【不朽の名作】ベジータの魅力を堪能できる「ドラゴンボールZ 燃えつきろ!! 熱戦・烈戦・超激戦」 (1/3ページ)
先週よりテレビアニメ『ドラゴンボール超』で新シリーズがスタートした。現在ドラゴンボールシリーズは漫画原作ではないオリジナルシリーズとして放送しているが、それ以前に原作を元にテレビ放送されていた『ドランボールZ』でも孫悟空の自動車教習の話など、有名なオリジナルストーリーが存在する。その時期は劇場作品も毎年公開され「東映アニメフェア」のメインを張る人気コンテンツとなっていたが、今回はその中でも正当な意味でも、ネタ的な意味でも特に人気の高い93年公開の『ドラゴンボールZ 燃えつきろ!! 熱戦・烈戦・超激戦』を扱う。
この作品、一言で言うと良くも悪くもべジータの魅力が極端に凝縮された作品となっている。公開は、ちょうど地上波でセル編のクライマックスが放送されていた時期と重なる。セル編でべジータは自身の強さに調子に乗り、セルを完全体にしてしまい、その後圧倒され、へタレになるという醜態をさらしていた。実は、これまでにもべジータが相手の強さにおびえることは何度もあったのだが、ここまで情けない姿は初で、同作でもそのキャラクター性がいかんなく発揮されており、一挙手一投足が笑い所になるほど詰め込まれている。正直、主役の悟空を食う勢いだ。
まずこの作品、べジータが原作やTVアニメでやらかしていた増長からの敗北、その後のヘタレ描写、もう一度対決する決心はするが、また圧倒され、自分では勝てないから文句をいいつつも他のキャラに託すという一連の行動を70分の本編に収めている。しかもべジータの調子の乗らせ方が、いい意味で悪質だ。この作品では、隻眼の中年のサイヤ人・パラガスが、地球でお花見中のベジータのもとにおもむき、「新惑星ベジータの王になっていただきたくお迎えに上がりました」「伝説のスーパーサイヤ人を倒して欲しい」と告げたことで始まる。

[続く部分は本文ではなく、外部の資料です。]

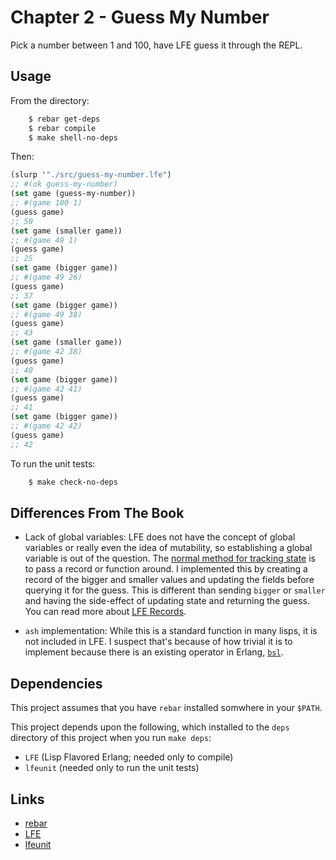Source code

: # Chapter 2 - Guess My Number

Pick a number between 1 and 100, have LFE guess it through the REPL.

## Usage

From the directory:

```bash
    $ rebar get-deps
    $ rebar compile
    $ make shell-no-deps
```

Then:

```lisp
(slurp '"./src/guess-my-number.lfe")
;; #(ok guess-my-number)
(set game (guess-my-number))
;; #(game 100 1)
(guess game)
;; 50
(set game (smaller game))
;; #(game 49 1)
(guess game)
;; 25
(set game (bigger game))
;; #(game 49 26)
(guess game)
;; 37
(set game (bigger game))
;; #(game 49 38)
(guess game)
;; 43
(set game (smaller game))
;; #(game 42 38)
(guess game)
;; 40
(set game (bigger game))
;; #(game 42 41)
(guess game)
;; 41
(set game (bigger game))
;; #(game 42 42)
(guess game)
;; 42
```

To run the unit tests:

```bash
    $ make check-no-deps
```

## Differences From The Book

* Lack of global variables: LFE does not have the concept of global variables or really even the idea of mutability, so establishing a global variable is out of the question. The [normal method for tracking state](https://github.com/rvirding/lfe/blob/master/examples/internal-state.lfe) is to pass a record or function around. I implemented this by creating a record of the bigger and smaller values and updating the fields before querying it for the guess. This is different than sending `bigger` or `smaller` and having the side-effect of updating state and returning the guess. You can read more about [LFE Records](http://lfe.github.io/user-guide/data/4.html).

* `ash` implementation: While this is a standard function in many lisps, it is not included in LFE. I suspect that's because of how trivial it is to implement because there is an existing operator in Erlang, [`bsl`](http://erlang.org/doc/reference_manual/expressions.html#id77743).

## Dependencies

This project assumes that you have `rebar` installed somwhere in your `$PATH`.

This project depends upon the following, which installed to the `deps`
directory of this project when you run `make deps`:

* `LFE` (Lisp Flavored Erlang; needed only to compile)
* `lfeunit` (needed only to run the unit tests)

## Links

* [rebar](https://github.com/rebar/rebar)
* [LFE](https://github.com/rvirding/lfe)
* [lfeunit](https://github.com/lfe/lfeunit)
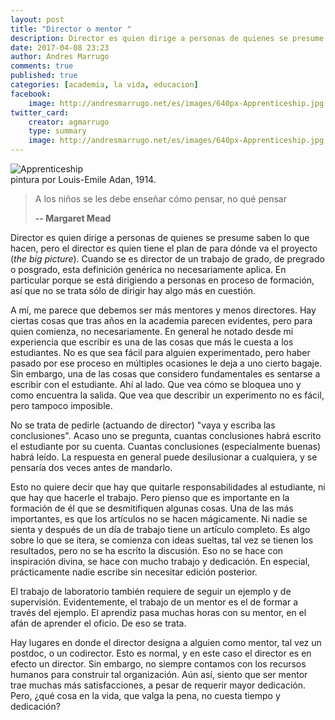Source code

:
 ```yaml
---
layout: post
title: "Director o mentor "
description: Director es quien dirige a personas de quienes se presume saben lo que hacen. Cuando se es director de un trabajo de grado esta definición aplica. A mí, me parece que debemos ser más mentores y menos directores.
date: 2017-04-08 23:23
author: Andres Marrugo
comments: true
published: true
categories: [academia, la vida, educacion]
facebook:
    image: http://andresmarrugo.net/es/images/640px-Apprenticeship.jpg
twitter_card:
    creator: agmarrugo
    type: summary
    image: http://andresmarrugo.net/es/images/640px-Apprenticeship.jpg
---
```


<div class="aic" style="width:460px"><img src="http://andresmarrugo.net/es/images/640px-Apprenticeship.jpg" alt="Apprenticeship" width="" height="" border="0" /><br>
pintura por Louis-Emile Adan, 1914.</div>

> A los niños se les debe enseñar cómo pensar, no qué pensar
>
> **-- Margaret Mead**

Director es quien dirige a personas de quienes se presume saben lo que hacen, pero el director es quien tiene el plan de para dónde va el proyecto (*the big picture*). Cuando se es director de un trabajo de grado, de pregrado o posgrado, esta definición genérica no necesariamente aplica. En particular porque se está dirigiendo a personas en proceso de formación, así que no se trata sólo de dirigir hay algo más en cuestión. 

A mí, me parece que debemos ser más mentores y menos directores. Hay ciertas cosas que tras años en la academia parecen evidentes, pero para quien comienza, no necesariamente. En general he notado desde mi experiencia que escribir es una de las cosas que más le cuesta a los estudiantes. No es que sea fácil para alguien experimentado, pero haber pasado por ese proceso en múltiples ocasiones le deja a uno cierto bagaje. Sin embargo, una de las cosas que considero fundamentales es sentarse a escribir con el estudiante. Ahí al lado. Que vea cómo se bloquea uno y como encuentra la salida. Que vea que describir un experimento no es fácil, pero tampoco imposible. 

No se trata de pedirle (actuando de director) "vaya y escriba las conclusiones". Acaso uno se pregunta, cuantas conclusiones habrá escrito el estudiante por su cuenta. Cuantas conclusiones (especialmente buenas) habrá leído. La respuesta en general puede desilusionar a cualquiera, y se pensaría dos veces antes de mandarlo. 

Esto no quiere decir que hay que quitarle responsabilidades al estudiante, ni que hay que hacerle el trabajo. Pero pienso que es importante en la formación de él que se desmitifiquen algunas cosas. Una de las más importantes, es que los artículos no se hacen mágicamente. Ni nadie se sienta y después de un día de trabajo tiene un artículo completo. Es algo sobre lo que se itera, se comienza con ideas sueltas, tal vez se tienen los resultados, pero no se ha escrito la discusión. Eso no se hace con inspiración divina, se hace con mucho trabajo y dedicación. En especial, prácticamente nadie escribe sin necesitar edición posterior. 

El trabajo de laboratorio también requiere de seguir un ejemplo y de supervisión. Evidentemente, el trabajo de un mentor es el de formar a través del ejemplo. El aprendiz pasa muchas horas con su mentor, en el afán de aprender el oficio. De eso se trata.

Hay lugares en donde el director designa a alguien como mentor, tal vez un postdoc, o un codirector. Esto es normal, y en este caso el director es en efecto un director. Sin embargo, no siempre contamos con los recursos humanos para construir tal organización. Aún así, siento que ser mentor trae muchas más satisfacciones, a pesar de requerir mayor dedicación. Pero, ¿qué cosa en la vida, que valga la pena, no cuesta tiempo y dedicación?
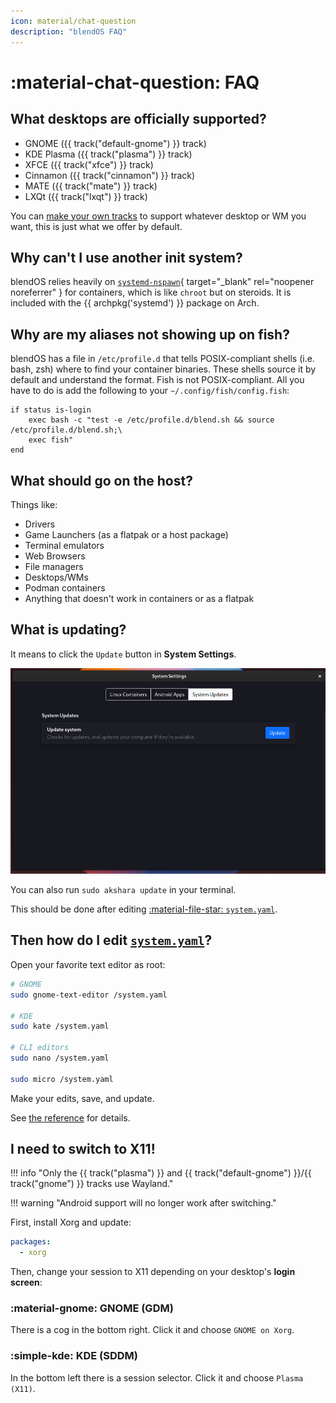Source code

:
 ```yaml
---
icon: material/chat-question
description: "blendOS FAQ"
---
```


# :material-chat-question: FAQ

## What desktops are officially supported?

- GNOME ({{ track("default-gnome") }} track)
- KDE Plasma ({{ track("plasma") }} track)
- XFCE ({{ track("xfce") }} track)
- Cinnamon ({{ track("cinnamon") }} track)
- MATE ({{ track("mate") }} track)
- LXQt ({{ track("lxqt") }} track)

You can [make your own tracks](reference/configs/system.md#tracks) to support whatever desktop or WM you want, this is just what we offer by default.

## Why can't I use another init system?

blendOS relies heavily on [`systemd-nspawn`](https://wiki.archlinux.org/title/Systemd-nspawn){ target="_blank" rel="noopener noreferrer" } for containers, which is like `chroot` but on steroids. It is included with the {{ archpkg('systemd') }} package on Arch.

## Why are my aliases not showing up on fish?

blendOS has a file in `/etc/profile.d` that tells POSIX-compliant shells (i.e. bash, zsh) where to find your container binaries. These shells source it by default and understand the format. Fish is not POSIX-compliant. All you have to do is add the following to your `~/.config/fish/config.fish`:

```fish
if status is-login
    exec bash -c "test -e /etc/profile.d/blend.sh && source /etc/profile.d/blend.sh;\
    exec fish"
end
```

## What should go on the host?

Things like:

- Drivers
- Game Launchers (as a flatpak or a host package)
- Terminal emulators
- Web Browsers
- File managers
- Desktops/WMs
- Podman containers
- Anything that doesn't work in containers or as a flatpak

## What is updating?

It means to click the `Update` button in **System Settings**.

![system-update](assets/img/system-update.png)

You can also run `sudo akshara update` in your terminal.

This should be done after editing [:material-file-star: `system.yaml`](reference/configs/system.md).

## Then how do I edit [`system.yaml`](reference/configs/system.md)?

Open your favorite text editor as root:

```sh
# GNOME
sudo gnome-text-editor /system.yaml

# KDE
sudo kate /system.yaml

# CLI editors
sudo nano /system.yaml

sudo micro /system.yaml
```

Make your edits, save, and update.

See [the reference](reference/configs/system.md) for details.

## I need to switch to X11!

!!! info "Only the {{ track("plasma") }} and {{ track("default-gnome") }}/{{ track("gnome") }} tracks use Wayland."

!!! warning "Android support will no longer work after switching."

First, install Xorg and update:

```yaml title="system.yaml"
packages:
  - xorg
```

Then, change your session to X11 depending on your desktop's **login screen**:

### :material-gnome: GNOME (GDM)

There is a cog in the bottom right. Click it and choose `GNOME on Xorg`.

### :simple-kde: KDE (SDDM)

In the bottom left there is a session selector. Click it and choose `Plasma (X11)`.

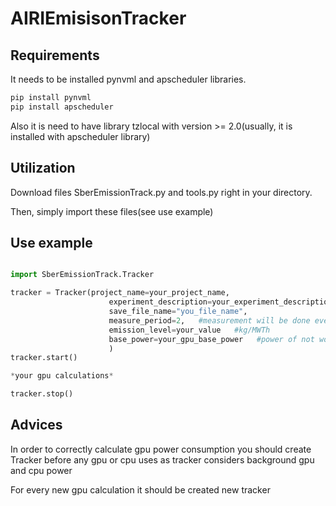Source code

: # AIRIEmisisonTracker

## Requirements
It needs to be installed pynvml and apscheduler libraries.
```bash
pip install pynvml
pip install apscheduler
```
Also it is need to have library tzlocal with version >= 2.0(usually, it is installed with apscheduler library)

## Utilization
Download files SberEmissionTrack.py and tools.py right in your directory.

Then, simply import these files(see use example)


## Use example

```python

import SberEmissionTrack.Tracker

tracker = Tracker(project_name=your_project_name,
                      experiment_description=your_experiment_description,
                      save_file_name="you_file_name",
                      measure_period=2,   #measurement will be done every 2 seconds
                      emission_level=your_value   #kg/MWTh
                      base_power=your_gpu_base_power   #power of not working gpu
                      )
tracker.start()

*your gpu calculations*

tracker.stop()
```

## Advices
In order to correctly calculate gpu power consumption you should create Tracker before any gpu or cpu uses as tracker considers background gpu and cpu power

For every new gpu calculation it should be created new tracker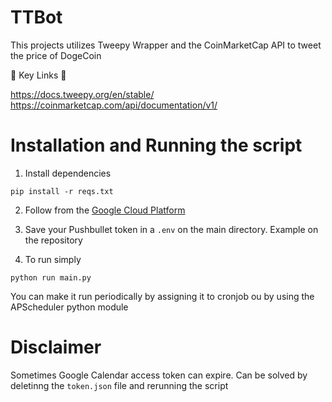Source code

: # TTBot

This projects utilizes Tweepy Wrapper and the CoinMarketCap API to tweet the price of DogeCoin

🔗  Key Links 🔗

https://docs.tweepy.org/en/stable/
https://coinmarketcap.com/api/documentation/v1/

# Installation and Running the script
1. Install dependencies
```
pip install -r reqs.txt
```
2. Follow from the [Google Cloud Platform](https://console.cloud.google.com/apis/credentials)

3. Save your Pushbullet token in a `.env` on the main directory. Example on the repository

4. To run simply
```
python run main.py
```

You can make it run periodically by assigning it to cronjob ou by using the APScheduler python module

# Disclaimer

Sometimes Google Calendar access token can expire. Can be solved by deletinng the `token.json` file and rerunning the script
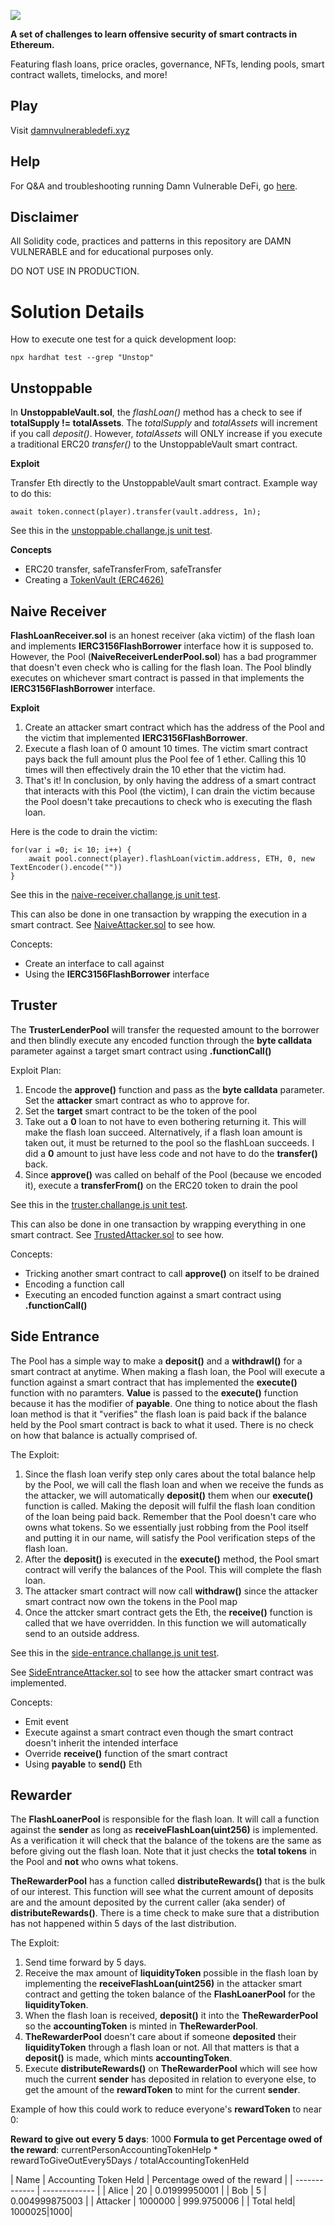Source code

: ![](cover.png)

**A set of challenges to learn offensive security of smart contracts in Ethereum.**

Featuring flash loans, price oracles, governance, NFTs, lending pools, smart contract wallets, timelocks, and more!

## Play

Visit [damnvulnerabledefi.xyz](https://damnvulnerabledefi.xyz)

## Help

For Q&A and troubleshooting running Damn Vulnerable DeFi, go [here](https://github.com/tinchoabbate/damn-vulnerable-defi/discussions/categories/support-q-a-troubleshooting).

## Disclaimer

All Solidity code, practices and patterns in this repository are DAMN VULNERABLE and for educational purposes only.

DO NOT USE IN PRODUCTION.

# Solution Details

How to execute one test for a quick development loop:

```
npx hardhat test --grep "Unstop"
```

## Unstoppable

In **UnstoppableVault.sol**, the _flashLoan()_ method has a check to see if **totalSupply != totalAssets**. The _totalSupply_ and _totalAssets_ will increment if you call _deposit()_. However, _totalAssets_ will ONLY increase if you execute a traditional ERC20 _transfer()_ to the UnstoppableVault smart contract.

**Exploit**

Transfer Eth directly to the UnstoppableVault smart contract. Example way to do this:

```
await token.connect(player).transfer(vault.address, 1n);
```

See this in the [unstoppable.challange.js unit test](/test/unstoppable/unstoppable.challenge.js).


**Concepts**
* ERC20 transfer, safeTransferFrom, safeTransfer
* Creating a [TokenVault (ERC4626)](https://ethereum.org/en/developers/docs/standards/tokens/erc-4626/)


## Naive Receiver

**FlashLoanReceiver.sol** is an honest receiver (aka victim) of the flash loan and implements **IERC3156FlashBorrower** interface how it is supposed to. However, the Pool (**NaiveReceiverLenderPool.sol**) has a bad programmer that doesn't even check who is calling for the flash loan. The Pool blindly executes on whichever smart contract is passed in that implements the **IERC3156FlashBorrower** interface.

**Exploit**

1. Create an attacker smart contract which has the address of the Pool and the victim that implemented **IERC3156FlashBorrower**.
2. Execute a flash loan of 0 amount 10 times. The victim smart contract pays back the full amount plus the Pool fee of 1 ether. Calling this 10 times will then effectively drain the 10 ether that the victim had.
3. That's it! In conclusion, by only having the address of a smart contract that interacts with this Pool (the victim), I can drain the victim because the Pool doesn't take precautions to check who is executing the flash loan.

Here is the code to drain the victim:

```
for(var i =0; i< 10; i++) {
    await pool.connect(player).flashLoan(victim.address, ETH, 0, new TextEncoder().encode(""))
}
```

See this in the [naive-receiver.challange.js unit test](/test/naive-receiver/naive-receiver.challenge.js).

This can also be done in one transaction by wrapping the execution in a smart contract. See [NaiveAttacker.sol](contracts/naive-receiver/NaiveAttacker.sol) to see how.

Concepts:
* Create an interface to call against
* Using the **IERC3156FlashBorrower** interface

## Truster

The **TrusterLenderPool** will transfer the requested amount to the borrower and then blindly execute any encoded function through the __byte calldata__ parameter against a target smart contract using __.functionCall()__

Exploit Plan:
1. Encode the __approve()__ function and pass as the __byte calldata__ parameter. Set the __attacker__ smart contract as who to approve for.
2. Set the __target__ smart contract to be the token of the pool
3. Take out a **0** loan to not have to even bothering returning it. This will make the flash loan succeed. Alternatively, if a flash loan amount is taken out, it must be returned to the pool so the flashLoan succeeds. I did a **0** amount to just have less code and not have to do the __transfer()__ back. 
4. Since __approve()__ was called on behalf of the Pool (because we encoded it), execute a __transferFrom()__ on the ERC20 token to drain the pool

See this in the [truster.challange.js unit test](/test/truster/truster.challenge.js).

This can also be done in one transaction by wrapping everything in one smart contract. See [TrustedAttacker.sol](contracts/truster/TrustedAttacker.sol) to see how.

Concepts:
* Tricking another smart contract to call __approve()__ on itself to be drained
* Encoding a function call
* Executing an encoded function against a smart contract using __.functionCall()__

## Side Entrance

The Pool has a simple way to make a **deposit()** and a **withdrawl()** for a smart contract at anytime. When making a flash loan, the Pool will execute a function against a smart contract that has implemented the **execute()** function with no paramters. __Value__ is passed to the **execute()** function because it has the modifier of __payable__. One thing to notice about the flash loan method is that it "verifies" the flash loan is paid back if the balance held by the Pool smart contract is back to what it used. There is no check on how that balance is actually comprised of.

The Exploit:
1. Since the flash loan verify step only cares about the total balance help by the Pool, we will call the flash loan and when we receive the funds as the attacker, we will automatically **deposit()** them when our **execute()** function is called. Making the deposit will fulfil the flash loan condition of the loan being paid back. Remember that the Pool doesn't care who owns what tokens. So we essentially just robbing from the Pool itself and putting it in our name, will satisfy the Pool verification steps of the flash loan.
2. After the **deposit()** is executed in the **execute()** method, the Pool smart contract will verify the balances of the Pool. This will complete the flash loan.
3. The attacker smart contract will now call **withdraw()** since the attacker smart contract now own the tokens in the Pool map
4. Once the attcker smart contract gets the Eth, the **receive()** function is called that we have overridden. In this function we will automatically send to an outside address.

See this in the [side-entrance.challange.js unit test](/test/side-entrance/side-entrance.challenge.js).

See [SideEntranceAttacker.sol](contracts/side-entrance/SideEntranceAttacker.sol) to see how the attacker smart contract was implemented.

Concepts:
* Emit event
* Execute against a smart contract even though the smart contract doesn't inherit the intended interface
* Override **receive()** function of the smart contract
* Using __payable__ to **send()** Eth

## Rewarder

The **FlashLoanerPool** is responsible for the flash loan. It will call a function against the **sender** as long as **receiveFlashLoan(uint256)** is implemented. As a verification it will check that the balance of the tokens are the same as before giving out the flash loan. Note that it just checks the **total tokens** in the Pool and __not__ who owns what tokens. 


**TheRewarderPool** has a function called **distributeRewards()** that is the bulk of our interest. This function will see what the current amount of deposits are and the amount deposited by the current caller (aka sender) of **distributeRewards()**. There is a time check to make sure that a distribution has not happened within 5 days of the last distribution. 

The Exploit:
1. Send time forward by 5 days.
2. Receive the max amount of **liquidityToken** possible in the flash loan by implementing the **receiveFlashLoan(uint256)** in the attacker smart contract and getting the token balance of the **FlashLoanerPool** for the **liquidityToken**.
3. When the flash loan is received, **deposit()** it into the **TheRewarderPool** so the **accountingToken** is minted in **TheRewarderPool**. 
4. **TheRewarderPool** doesn't care about if someone **deposited** their **liquidityToken** through a flash loan or not. All that matters is that a **deposit()** is made, which mints **accountingToken**.
5. Execute **distributeRewards()** on **TheRewarderPool** which will see how much the current **sender** has deposited in relation to everyone else, to get the amount of the **rewardToken** to mint for the current **sender**.

Example of how this could work to reduce everyone's **rewardToken** to near 0:

**Reward to give out every 5 days**: 1000
**Formula to get Percentage owed of the reward**: currentPersonAccountingTokenHelp * rewardToGiveOutEvery5Days / totalAccountingTokenHeld

| Name  | Accounting Token Held | Percentage owed of the reward |
| ------------- | ------------- |
| Alice  | 20 | 0.01999950001 |
| Bob  | 5 | 0.004999875003 |
| Attacker | 1000000 | 999.9750006 |
| Total held| 1000025|1000|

『ドラゴンボール』の本編を知らない人のために一応説明すると、べジータはサイヤ人の王・べジータ王の息子で、フリーザに母星が破壊され、サイヤ人がほぼ全滅した後も王子としてのプライドを持っており、それが同じサイヤ人の悟空への強烈な対抗意識にもつながっている。という訳で「べジータ王」と媚びへつらわれたべジータはまんざらでもない様子で、その気になって王としてドヤ顔で振舞ってしまう。